• Assignment: Among the lines of the records, please find those that contain the word "cada" and copy them.

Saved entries
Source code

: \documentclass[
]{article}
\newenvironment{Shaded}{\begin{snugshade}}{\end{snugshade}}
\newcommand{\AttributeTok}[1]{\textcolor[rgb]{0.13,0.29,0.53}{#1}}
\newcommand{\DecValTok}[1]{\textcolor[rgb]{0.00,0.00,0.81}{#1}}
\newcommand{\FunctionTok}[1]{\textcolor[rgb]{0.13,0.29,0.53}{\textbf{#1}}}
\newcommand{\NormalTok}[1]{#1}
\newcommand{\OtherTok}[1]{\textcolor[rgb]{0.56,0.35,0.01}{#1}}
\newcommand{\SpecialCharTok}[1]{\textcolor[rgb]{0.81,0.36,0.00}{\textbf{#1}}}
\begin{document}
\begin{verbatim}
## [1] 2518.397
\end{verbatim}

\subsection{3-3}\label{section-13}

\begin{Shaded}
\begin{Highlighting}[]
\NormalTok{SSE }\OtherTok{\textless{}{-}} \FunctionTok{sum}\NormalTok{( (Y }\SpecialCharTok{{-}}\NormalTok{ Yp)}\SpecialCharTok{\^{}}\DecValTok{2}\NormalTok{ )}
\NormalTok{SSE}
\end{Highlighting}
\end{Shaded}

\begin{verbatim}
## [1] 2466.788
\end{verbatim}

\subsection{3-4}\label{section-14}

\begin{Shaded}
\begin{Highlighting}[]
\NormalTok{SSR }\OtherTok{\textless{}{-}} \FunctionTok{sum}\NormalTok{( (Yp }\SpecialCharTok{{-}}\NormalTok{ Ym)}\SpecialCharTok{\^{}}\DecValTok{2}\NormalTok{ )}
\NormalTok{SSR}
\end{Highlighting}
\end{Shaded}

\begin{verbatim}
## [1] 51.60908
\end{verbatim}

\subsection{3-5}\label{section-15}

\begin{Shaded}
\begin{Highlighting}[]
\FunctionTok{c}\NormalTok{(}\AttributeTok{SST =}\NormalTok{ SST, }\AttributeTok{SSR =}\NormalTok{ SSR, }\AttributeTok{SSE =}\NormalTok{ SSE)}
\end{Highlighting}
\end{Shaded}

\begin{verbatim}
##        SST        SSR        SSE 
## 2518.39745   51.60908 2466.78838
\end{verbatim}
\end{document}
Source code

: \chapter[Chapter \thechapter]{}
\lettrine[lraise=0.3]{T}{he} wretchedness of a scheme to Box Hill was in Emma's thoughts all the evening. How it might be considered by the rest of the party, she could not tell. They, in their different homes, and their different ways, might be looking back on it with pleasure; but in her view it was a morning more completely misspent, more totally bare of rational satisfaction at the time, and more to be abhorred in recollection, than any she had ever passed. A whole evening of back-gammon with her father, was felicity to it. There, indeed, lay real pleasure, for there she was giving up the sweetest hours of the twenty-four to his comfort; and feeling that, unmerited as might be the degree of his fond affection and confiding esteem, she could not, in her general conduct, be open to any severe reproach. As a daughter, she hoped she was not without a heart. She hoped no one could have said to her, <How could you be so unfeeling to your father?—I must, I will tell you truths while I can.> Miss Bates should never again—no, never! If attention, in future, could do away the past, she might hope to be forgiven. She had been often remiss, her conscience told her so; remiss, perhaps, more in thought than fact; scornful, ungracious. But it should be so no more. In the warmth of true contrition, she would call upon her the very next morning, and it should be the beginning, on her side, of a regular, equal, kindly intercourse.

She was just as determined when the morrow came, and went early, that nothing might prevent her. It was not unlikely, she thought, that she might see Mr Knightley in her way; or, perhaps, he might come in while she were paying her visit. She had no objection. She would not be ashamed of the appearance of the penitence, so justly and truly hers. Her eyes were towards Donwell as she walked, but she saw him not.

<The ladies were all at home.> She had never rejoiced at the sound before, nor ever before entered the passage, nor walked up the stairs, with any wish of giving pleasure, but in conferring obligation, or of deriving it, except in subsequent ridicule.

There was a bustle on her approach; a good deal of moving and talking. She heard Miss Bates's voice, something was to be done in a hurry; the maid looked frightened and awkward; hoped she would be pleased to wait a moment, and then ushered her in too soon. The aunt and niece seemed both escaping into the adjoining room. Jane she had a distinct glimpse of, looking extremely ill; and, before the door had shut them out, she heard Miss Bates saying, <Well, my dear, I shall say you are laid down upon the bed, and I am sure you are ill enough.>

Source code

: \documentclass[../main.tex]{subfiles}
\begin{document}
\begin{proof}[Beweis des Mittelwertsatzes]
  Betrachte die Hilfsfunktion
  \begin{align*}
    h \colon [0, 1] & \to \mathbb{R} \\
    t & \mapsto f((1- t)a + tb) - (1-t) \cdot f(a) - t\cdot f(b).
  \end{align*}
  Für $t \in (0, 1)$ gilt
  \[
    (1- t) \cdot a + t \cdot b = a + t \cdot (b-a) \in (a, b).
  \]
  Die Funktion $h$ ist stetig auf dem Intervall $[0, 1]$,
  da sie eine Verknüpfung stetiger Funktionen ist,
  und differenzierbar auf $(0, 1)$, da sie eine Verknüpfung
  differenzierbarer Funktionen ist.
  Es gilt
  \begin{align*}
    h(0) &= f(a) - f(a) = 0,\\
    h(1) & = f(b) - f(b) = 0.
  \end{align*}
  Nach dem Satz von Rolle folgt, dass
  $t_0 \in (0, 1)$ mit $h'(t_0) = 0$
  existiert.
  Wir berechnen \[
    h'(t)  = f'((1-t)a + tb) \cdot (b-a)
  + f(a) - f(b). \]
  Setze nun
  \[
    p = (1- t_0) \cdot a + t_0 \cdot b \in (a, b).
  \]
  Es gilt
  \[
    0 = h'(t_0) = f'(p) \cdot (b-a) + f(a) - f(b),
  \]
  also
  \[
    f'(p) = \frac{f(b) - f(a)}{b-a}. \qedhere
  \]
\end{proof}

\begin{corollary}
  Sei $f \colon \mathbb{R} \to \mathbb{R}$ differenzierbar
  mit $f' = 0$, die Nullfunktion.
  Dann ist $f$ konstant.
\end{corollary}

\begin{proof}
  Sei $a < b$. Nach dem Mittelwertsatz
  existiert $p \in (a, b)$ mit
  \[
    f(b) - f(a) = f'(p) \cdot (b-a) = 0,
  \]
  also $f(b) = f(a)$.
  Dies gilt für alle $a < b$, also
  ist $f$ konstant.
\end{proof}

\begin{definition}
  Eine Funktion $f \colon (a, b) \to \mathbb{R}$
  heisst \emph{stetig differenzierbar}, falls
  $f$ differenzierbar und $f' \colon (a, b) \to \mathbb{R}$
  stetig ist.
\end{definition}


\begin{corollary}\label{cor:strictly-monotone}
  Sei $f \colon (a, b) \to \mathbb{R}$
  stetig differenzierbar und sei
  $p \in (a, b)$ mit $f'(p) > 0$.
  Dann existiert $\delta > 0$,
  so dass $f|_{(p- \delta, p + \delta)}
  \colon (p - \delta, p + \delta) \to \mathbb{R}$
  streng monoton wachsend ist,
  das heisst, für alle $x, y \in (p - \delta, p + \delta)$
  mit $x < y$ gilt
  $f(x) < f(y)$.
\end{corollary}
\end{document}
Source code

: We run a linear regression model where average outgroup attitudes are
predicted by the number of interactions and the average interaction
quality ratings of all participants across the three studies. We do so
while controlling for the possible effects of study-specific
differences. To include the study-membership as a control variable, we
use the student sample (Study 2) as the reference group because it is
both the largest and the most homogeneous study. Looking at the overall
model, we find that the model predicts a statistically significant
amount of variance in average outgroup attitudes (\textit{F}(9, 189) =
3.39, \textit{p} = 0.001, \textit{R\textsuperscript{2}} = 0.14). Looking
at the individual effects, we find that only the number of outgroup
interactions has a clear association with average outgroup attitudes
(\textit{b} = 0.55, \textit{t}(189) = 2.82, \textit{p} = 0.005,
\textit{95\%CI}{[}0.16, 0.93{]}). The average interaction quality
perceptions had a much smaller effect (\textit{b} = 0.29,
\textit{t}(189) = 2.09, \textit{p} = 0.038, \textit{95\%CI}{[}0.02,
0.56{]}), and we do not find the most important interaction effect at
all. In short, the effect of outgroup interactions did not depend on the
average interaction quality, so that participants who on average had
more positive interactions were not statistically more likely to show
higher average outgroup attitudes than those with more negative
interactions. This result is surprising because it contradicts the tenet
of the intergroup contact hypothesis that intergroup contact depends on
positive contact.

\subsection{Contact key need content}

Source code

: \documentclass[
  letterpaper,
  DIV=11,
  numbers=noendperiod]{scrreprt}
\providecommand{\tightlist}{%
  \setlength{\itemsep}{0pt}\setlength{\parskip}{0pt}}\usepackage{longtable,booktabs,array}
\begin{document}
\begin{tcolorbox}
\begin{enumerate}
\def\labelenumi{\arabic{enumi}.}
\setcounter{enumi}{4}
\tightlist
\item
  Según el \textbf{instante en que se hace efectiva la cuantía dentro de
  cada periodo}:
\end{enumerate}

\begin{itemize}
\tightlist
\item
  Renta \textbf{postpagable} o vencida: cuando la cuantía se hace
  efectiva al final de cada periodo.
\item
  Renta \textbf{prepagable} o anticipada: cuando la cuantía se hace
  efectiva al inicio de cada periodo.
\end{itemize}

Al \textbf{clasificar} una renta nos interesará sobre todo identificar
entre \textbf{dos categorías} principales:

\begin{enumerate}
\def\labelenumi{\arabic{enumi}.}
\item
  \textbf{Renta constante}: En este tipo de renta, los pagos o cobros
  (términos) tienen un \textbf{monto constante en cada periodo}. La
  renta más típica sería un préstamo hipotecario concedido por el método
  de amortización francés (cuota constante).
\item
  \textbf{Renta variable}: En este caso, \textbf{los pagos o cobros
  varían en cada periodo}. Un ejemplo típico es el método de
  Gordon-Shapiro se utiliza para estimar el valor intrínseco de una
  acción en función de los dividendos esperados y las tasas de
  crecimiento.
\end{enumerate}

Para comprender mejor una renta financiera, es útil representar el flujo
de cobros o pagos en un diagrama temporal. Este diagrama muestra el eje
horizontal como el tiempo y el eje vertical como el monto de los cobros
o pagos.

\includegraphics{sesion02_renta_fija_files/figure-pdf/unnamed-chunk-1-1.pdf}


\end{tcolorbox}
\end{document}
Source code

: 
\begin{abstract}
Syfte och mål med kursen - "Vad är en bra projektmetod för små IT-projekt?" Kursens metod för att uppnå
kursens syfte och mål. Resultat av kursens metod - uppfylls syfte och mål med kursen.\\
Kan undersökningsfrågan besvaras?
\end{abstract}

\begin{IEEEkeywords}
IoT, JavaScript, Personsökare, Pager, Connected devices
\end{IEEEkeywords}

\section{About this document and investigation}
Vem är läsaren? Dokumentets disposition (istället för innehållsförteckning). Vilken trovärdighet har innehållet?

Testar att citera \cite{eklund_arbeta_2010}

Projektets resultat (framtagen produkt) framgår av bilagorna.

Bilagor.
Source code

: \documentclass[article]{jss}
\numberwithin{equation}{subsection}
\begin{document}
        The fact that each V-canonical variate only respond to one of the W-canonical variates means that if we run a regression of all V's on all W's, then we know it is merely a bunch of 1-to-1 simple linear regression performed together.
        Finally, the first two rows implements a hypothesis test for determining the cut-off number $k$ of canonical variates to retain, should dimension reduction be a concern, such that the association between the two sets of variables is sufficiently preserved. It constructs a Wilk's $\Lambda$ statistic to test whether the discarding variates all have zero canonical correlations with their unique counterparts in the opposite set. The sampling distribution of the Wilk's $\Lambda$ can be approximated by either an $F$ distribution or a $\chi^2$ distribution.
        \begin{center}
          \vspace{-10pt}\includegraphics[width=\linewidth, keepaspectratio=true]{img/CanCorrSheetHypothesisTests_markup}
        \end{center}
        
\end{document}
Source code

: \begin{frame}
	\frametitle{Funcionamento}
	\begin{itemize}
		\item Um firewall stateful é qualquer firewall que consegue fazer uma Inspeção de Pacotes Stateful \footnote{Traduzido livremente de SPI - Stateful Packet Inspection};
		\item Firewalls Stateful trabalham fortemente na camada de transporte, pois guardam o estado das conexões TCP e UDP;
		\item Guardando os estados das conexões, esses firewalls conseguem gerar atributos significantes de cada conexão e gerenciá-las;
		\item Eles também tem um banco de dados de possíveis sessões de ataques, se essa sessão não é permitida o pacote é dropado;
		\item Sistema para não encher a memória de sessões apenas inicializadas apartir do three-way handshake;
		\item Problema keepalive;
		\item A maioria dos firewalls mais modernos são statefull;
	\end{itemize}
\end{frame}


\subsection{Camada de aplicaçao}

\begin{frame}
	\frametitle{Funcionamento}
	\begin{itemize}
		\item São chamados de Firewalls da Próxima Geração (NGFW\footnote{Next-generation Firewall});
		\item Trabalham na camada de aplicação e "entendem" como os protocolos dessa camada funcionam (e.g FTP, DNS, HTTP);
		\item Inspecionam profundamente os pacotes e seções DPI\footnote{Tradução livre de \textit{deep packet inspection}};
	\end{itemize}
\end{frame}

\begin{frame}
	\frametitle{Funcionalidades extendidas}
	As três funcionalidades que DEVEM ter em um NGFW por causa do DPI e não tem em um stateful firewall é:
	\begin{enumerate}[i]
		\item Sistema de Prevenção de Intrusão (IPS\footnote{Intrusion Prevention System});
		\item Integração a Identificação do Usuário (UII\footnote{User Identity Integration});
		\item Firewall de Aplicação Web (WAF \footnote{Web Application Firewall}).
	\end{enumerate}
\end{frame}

• Response to the task:
  cada periodo}:
  efectiva al final de cada periodo.
  efectiva al inicio de cada periodo.
  (términos) tienen un \textbf{monto constante en cada periodo}. La
  varían en cada periodo}. Un ejemplo típico es el método de
		\item Guardando os estados das conexões, esses firewalls conseguem gerar atributos significantes de cada conexão e gerenciá-las;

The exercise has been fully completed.